Source texts of formatted documents:

BEGIN

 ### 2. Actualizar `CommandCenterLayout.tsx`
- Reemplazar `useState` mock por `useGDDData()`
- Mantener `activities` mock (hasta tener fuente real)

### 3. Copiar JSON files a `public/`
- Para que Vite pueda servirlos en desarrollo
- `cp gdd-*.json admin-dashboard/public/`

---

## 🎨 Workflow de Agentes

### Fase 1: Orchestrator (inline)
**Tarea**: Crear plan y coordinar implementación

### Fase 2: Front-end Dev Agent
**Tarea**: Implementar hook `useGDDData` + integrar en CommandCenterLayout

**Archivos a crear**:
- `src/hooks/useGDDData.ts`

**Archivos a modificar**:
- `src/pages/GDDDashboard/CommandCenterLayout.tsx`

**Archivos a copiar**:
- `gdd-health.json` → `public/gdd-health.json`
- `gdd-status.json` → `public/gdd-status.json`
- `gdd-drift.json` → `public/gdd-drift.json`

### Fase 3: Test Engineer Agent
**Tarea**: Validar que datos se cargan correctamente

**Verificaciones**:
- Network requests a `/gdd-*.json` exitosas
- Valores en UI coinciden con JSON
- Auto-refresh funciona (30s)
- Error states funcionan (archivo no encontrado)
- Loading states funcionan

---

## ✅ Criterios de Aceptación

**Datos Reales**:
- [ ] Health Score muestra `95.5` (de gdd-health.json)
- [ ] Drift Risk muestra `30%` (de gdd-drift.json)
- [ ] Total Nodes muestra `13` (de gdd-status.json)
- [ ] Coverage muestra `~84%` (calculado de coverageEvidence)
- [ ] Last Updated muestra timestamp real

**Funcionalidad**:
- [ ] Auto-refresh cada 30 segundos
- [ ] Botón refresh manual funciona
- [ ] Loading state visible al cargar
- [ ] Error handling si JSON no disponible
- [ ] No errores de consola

END
BEGIN

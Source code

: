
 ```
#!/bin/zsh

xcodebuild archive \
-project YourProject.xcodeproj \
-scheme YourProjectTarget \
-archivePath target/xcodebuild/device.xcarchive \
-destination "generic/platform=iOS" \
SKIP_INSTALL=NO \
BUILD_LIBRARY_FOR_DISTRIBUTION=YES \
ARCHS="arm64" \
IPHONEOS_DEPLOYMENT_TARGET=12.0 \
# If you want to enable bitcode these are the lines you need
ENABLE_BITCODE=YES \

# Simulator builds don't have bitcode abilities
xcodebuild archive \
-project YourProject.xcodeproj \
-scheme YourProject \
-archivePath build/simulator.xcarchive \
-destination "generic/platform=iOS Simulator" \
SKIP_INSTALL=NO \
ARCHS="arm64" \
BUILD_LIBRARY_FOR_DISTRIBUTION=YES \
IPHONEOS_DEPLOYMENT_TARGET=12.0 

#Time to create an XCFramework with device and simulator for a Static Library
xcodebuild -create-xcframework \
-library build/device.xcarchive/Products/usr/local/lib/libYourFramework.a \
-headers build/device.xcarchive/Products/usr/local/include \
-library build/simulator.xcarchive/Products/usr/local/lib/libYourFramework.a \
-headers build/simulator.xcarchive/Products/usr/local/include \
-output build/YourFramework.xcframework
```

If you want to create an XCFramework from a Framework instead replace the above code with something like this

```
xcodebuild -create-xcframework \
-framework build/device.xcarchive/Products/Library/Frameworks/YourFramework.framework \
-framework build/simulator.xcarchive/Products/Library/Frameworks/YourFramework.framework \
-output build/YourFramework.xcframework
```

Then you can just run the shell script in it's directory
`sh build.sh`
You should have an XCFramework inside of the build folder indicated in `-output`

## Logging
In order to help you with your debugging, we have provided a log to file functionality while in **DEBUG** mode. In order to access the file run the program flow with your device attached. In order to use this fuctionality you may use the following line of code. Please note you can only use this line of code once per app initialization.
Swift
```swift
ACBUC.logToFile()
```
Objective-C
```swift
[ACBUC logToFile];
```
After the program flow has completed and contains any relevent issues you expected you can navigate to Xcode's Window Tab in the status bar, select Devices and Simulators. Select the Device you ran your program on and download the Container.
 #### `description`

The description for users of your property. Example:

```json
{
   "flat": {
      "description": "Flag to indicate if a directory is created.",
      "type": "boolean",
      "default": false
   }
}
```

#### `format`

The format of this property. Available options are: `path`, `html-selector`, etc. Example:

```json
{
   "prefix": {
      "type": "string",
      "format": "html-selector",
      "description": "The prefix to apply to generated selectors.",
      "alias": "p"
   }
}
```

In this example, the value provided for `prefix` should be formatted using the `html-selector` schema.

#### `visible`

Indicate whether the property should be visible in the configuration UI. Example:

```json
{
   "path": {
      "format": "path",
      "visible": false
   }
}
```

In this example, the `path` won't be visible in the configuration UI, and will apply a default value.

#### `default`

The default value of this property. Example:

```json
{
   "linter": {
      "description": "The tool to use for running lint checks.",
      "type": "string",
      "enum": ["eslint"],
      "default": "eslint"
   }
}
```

END

Required work: Starting at the line above that contains "### 2. Actualizar", write out each line exactly until the line that contains "- [ ] Error handling si JSON no disponible" has been written, and stop there.

Answer to the problem:
 ### 2. Actualizar `CommandCenterLayout.tsx`
- Reemplazar `useState` mock por `useGDDData()`
- Mantener `activities` mock (hasta tener fuente real)

### 3. Copiar JSON files a `public/`
- Para que Vite pueda servirlos en desarrollo
- `cp gdd-*.json admin-dashboard/public/`

---

## 🎨 Workflow de Agentes

### Fase 1: Orchestrator (inline)
**Tarea**: Crear plan y coordinar implementación

### Fase 2: Front-end Dev Agent
**Tarea**: Implementar hook `useGDDData` + integrar en CommandCenterLayout

**Archivos a crear**:
- `src/hooks/useGDDData.ts`

**Archivos a modificar**:
- `src/pages/GDDDashboard/CommandCenterLayout.tsx`

**Archivos a copiar**:
- `gdd-health.json` → `public/gdd-health.json`
- `gdd-status.json` → `public/gdd-status.json`
- `gdd-drift.json` → `public/gdd-drift.json`

### Fase 3: Test Engineer Agent
**Tarea**: Validar que datos se cargan correctamente

**Verificaciones**:
- Network requests a `/gdd-*.json` exitosas
- Valores en UI coinciden con JSON
- Auto-refresh funciona (30s)
- Error states funcionan (archivo no encontrado)
- Loading states funcionan

---

## ✅ Criterios de Aceptación

**Datos Reales**:
- [ ] Health Score muestra `95.5` (de gdd-health.json)
- [ ] Drift Risk muestra `30%` (de gdd-drift.json)
- [ ] Total Nodes muestra `13` (de gdd-status.json)
- [ ] Coverage muestra `~84%` (calculado de coverageEvidence)
- [ ] Last Updated muestra timestamp real

**Funcionalidad**:
- [ ] Auto-refresh cada 30 segundos
- [ ] Botón refresh manual funciona
- [ ] Loading state visible al cargar
- [ ] Error handling si JSON no disponible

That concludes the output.